Captain Winn was reared upon the farm, and at the time of the Civil War enlisted for one year’s service with the Tennessee State Troops, being in hearty sympathy with the Confederate cause. He became a member of Company F, Eleventh Tennessee Infantry, under Colonel James T. Raines, and was made second lieutenant of his company. On the expiration of one year’s service with the state troops, he went home and attempted to raise a troop of cavalry. After enrolling thirty-one men, he was obliged to flee from that district because of the approach of the Federal army and proceeded as far as Gallatin, when he joined John Morgan’s noted organization of raiders and was with that commander in his operations all through Tennessee and Kentucky, being one of Morgan’s scouts. He was with a party of ten picked scouts sent on ahead to make preparations for the raid into Ohio, and while returning to Morgan’s headquarters to report the position of the Federal troops, he was captured within seven miles of the Confederate camp. All the party escaped, however, with the exception of Captain Winn and one other comrade, who were taken by Woolford’s Battalion of Kentucky Federals to Jimtown, Kentucky. After remaining for a time at Camp Dick Robinson, Captain Winn was removed to Lexington, thence to Cincinnati, afterward to Camp Douglas, Chicago. There he was imprisoned until February 1864, when, by a clever ruse, he escaped to Carbondale in southern Illinois, intending to return to southern lands, but finding this practically impossible he remained at Carbondale, where he found some sympathizing southern friends and finally became connected with the business interests of that town.
Following the close of the war, Captain Winn went in 1867, locating at Baxter Springs, Cherokee County, in southeastern Kansas, near the border of the Indian Nation, living there at a time when the country was a scene of many sensational events of typical western life. He resided there until 1870, when he engaged in merchandising in connection with the building of the Missouri, Kansas & Texas Railway to the southwest through the Indian Nation.
In October 1872, he landed at Denison, Texas, before the road had reached that town and remained a citizen of Denison until 1881. When the railroad extended that far, it became a typical “boom” town, and within a few months its population had increased to several thousand. It enjoyed such lively growth that for years it was called the “little wonder.” It was the headquarters of many of the big cattle outfits of the earlier days and was a typical western city.
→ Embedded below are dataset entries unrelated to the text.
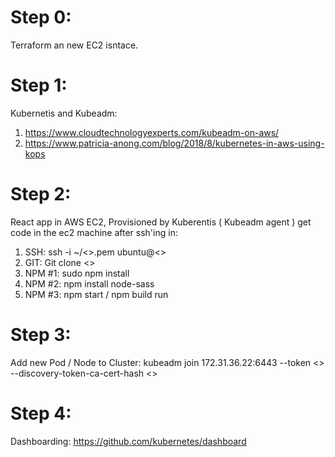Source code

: # Step 0:

Terraform an new EC2 isntace.

# Step 1:

Kubernetis and Kubeadm:
1. https://www.cloudtechnologyexperts.com/kubeadm-on-aws/
2. https://www.patricia-anong.com/blog/2018/8/kubernetes-in-aws-using-kops

# Step 2:

React app in AWS EC2, Provisioned by Kuberentis ( Kubeadm agent )
get code in the ec2 machine after ssh'ing in:
1. SSH: ssh -i ~/<>.pem ubuntu@<>
2. GIT: Git clone <>
3. NPM #1: sudo npm install
4. NPM #2: npm install node-sass
5. NPM #3: npm start / npm build run 

# Step 3:

Add new Pod / Node to Cluster:
kubeadm join 172.31.36.22:6443 --token <> \
    --discovery-token-ca-cert-hash <>

# Step 4:

Dashboarding: https://github.com/kubernetes/dashboard
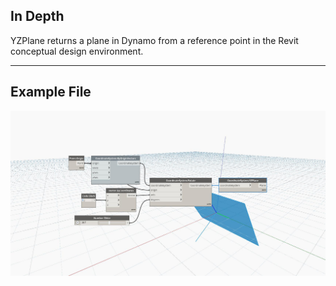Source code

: ## In Depth
YZPlane returns a plane in Dynamo from a reference point in the Revit conceptual design environment.
___
## Example File

![YZPlane](./Autodesk.DesignScript.Geometry.CoordinateSystem.YZPlane_img.jpg)

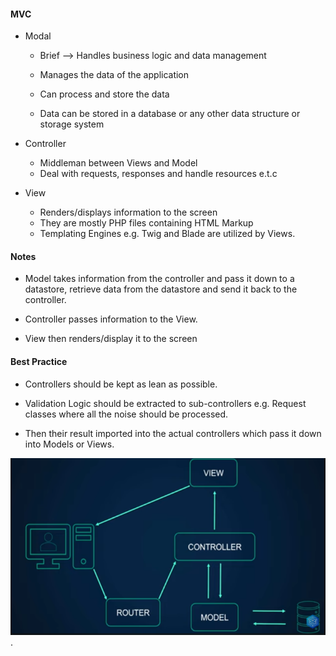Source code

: #### MVC

- Modal
    * Brief --> Handles business logic and data management

    * Manages the data of the application
    * Can process and store the data
    * Data can be stored in a database or any other data structure or storage system


- Controller
    * Middleman between Views and Model
    * Deal with requests, responses and handle resources e.t.c
    

- View
    * Renders/displays information to the screen
    * They are mostly PHP files containing HTML Markup
    * Templating Engines e.g. Twig and Blade are utilized by Views.



#### Notes

- Model takes information from the controller and pass it down to a datastore, 
retrieve data from the datastore and send it back to the controller. 

- Controller passes information to the View. 

- View then renders/display it to the screen

#### Best Practice

- Controllers should be kept as lean as possible.

- Validation Logic should be extracted to sub-controllers e.g. Request classes
where all the noise should be processed.

- Then their result imported into the actual controllers which pass it down
into Models or Views.


![MVC Image](/MVC.png "MVC Diagram").
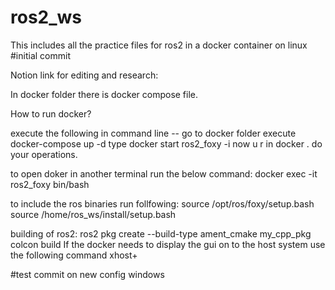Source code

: # ros2_ws
This includes all the practice files for ros2 in a docker container on linux
#initial commit

Notion link for editing and research:
    

In docker folder there is docker compose file.


How to run docker?

execute the following in command line --
    go to docker folder
    execute docker-compose up -d
    type docker start ros2_foxy -i
    now u r in docker . do your operations.

to open doker in another terminal run the below command:
    docker exec -it ros2_foxy bin/bash

to include the ros binaries run follfowing:
    source  /opt/ros/foxy/setup.bash
    source /home/ros_ws/install/setup.bash


building of ros2:
    ros2 pkg create --build-type ament_cmake my_cpp_pkg
    colcon build
 If the docker needs to display the gui on to the host system use the following command 
    xhost+

#test commit on new config windows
Captain Winn there engaged successfully in business and was closely associated with its public interests, acting as its mayor in 1875-76.
Again he became a pioneer, when, in 1881, he took up his abode in El Paso, turning his attention to mining operations in this vicinity. In 1884 he sold his mining interests and invested his money in livestock in this county, giving his attention to the cattle industry for some time, with gratifying success. In 1892 he was elected county assessor and served for six years, or until 1898. He then sold out his cattle interests and, when his term of office expired, he purchased stock in the Western Abstract Company of El Paso, Incorporated, of which he became general manager, and [he] is now in charge of the office and all the details of the business.
Captain Winn’s life has been filled with interest and romance peculiar to life on the frontier. In connection with Captain Day, now of Fort Worth, he organized the first Masonic lodge in southeastern Kansas, at Baxter Springs. He is financially identified with the upbuilding of this city and vicinity, and he is familiar with the life of the old-time cattle man and cowboy and was for years on the buffalo range. He is also acquainted with experiences of western mining life, and his memory presents a clear picture of the events that have marked the settlement of various western sections and which have led to the establishment of a modern civilization with all of its improvements and advantages. The founders of the state are not merely the men who handle the reins of government and control the public policy, but are also those who carry civilization into hitherto wild regions and develop the natural resources of the state. Such a one is Captain Winn, who came to western Texas in its pioneer epoch and has done much to prove the value of this part of the state as a splendid residence district, giving excellent business opportunities to its citizens. Captain Winn has one son, C. E. Winn, a prominent business man of Temple, Texas.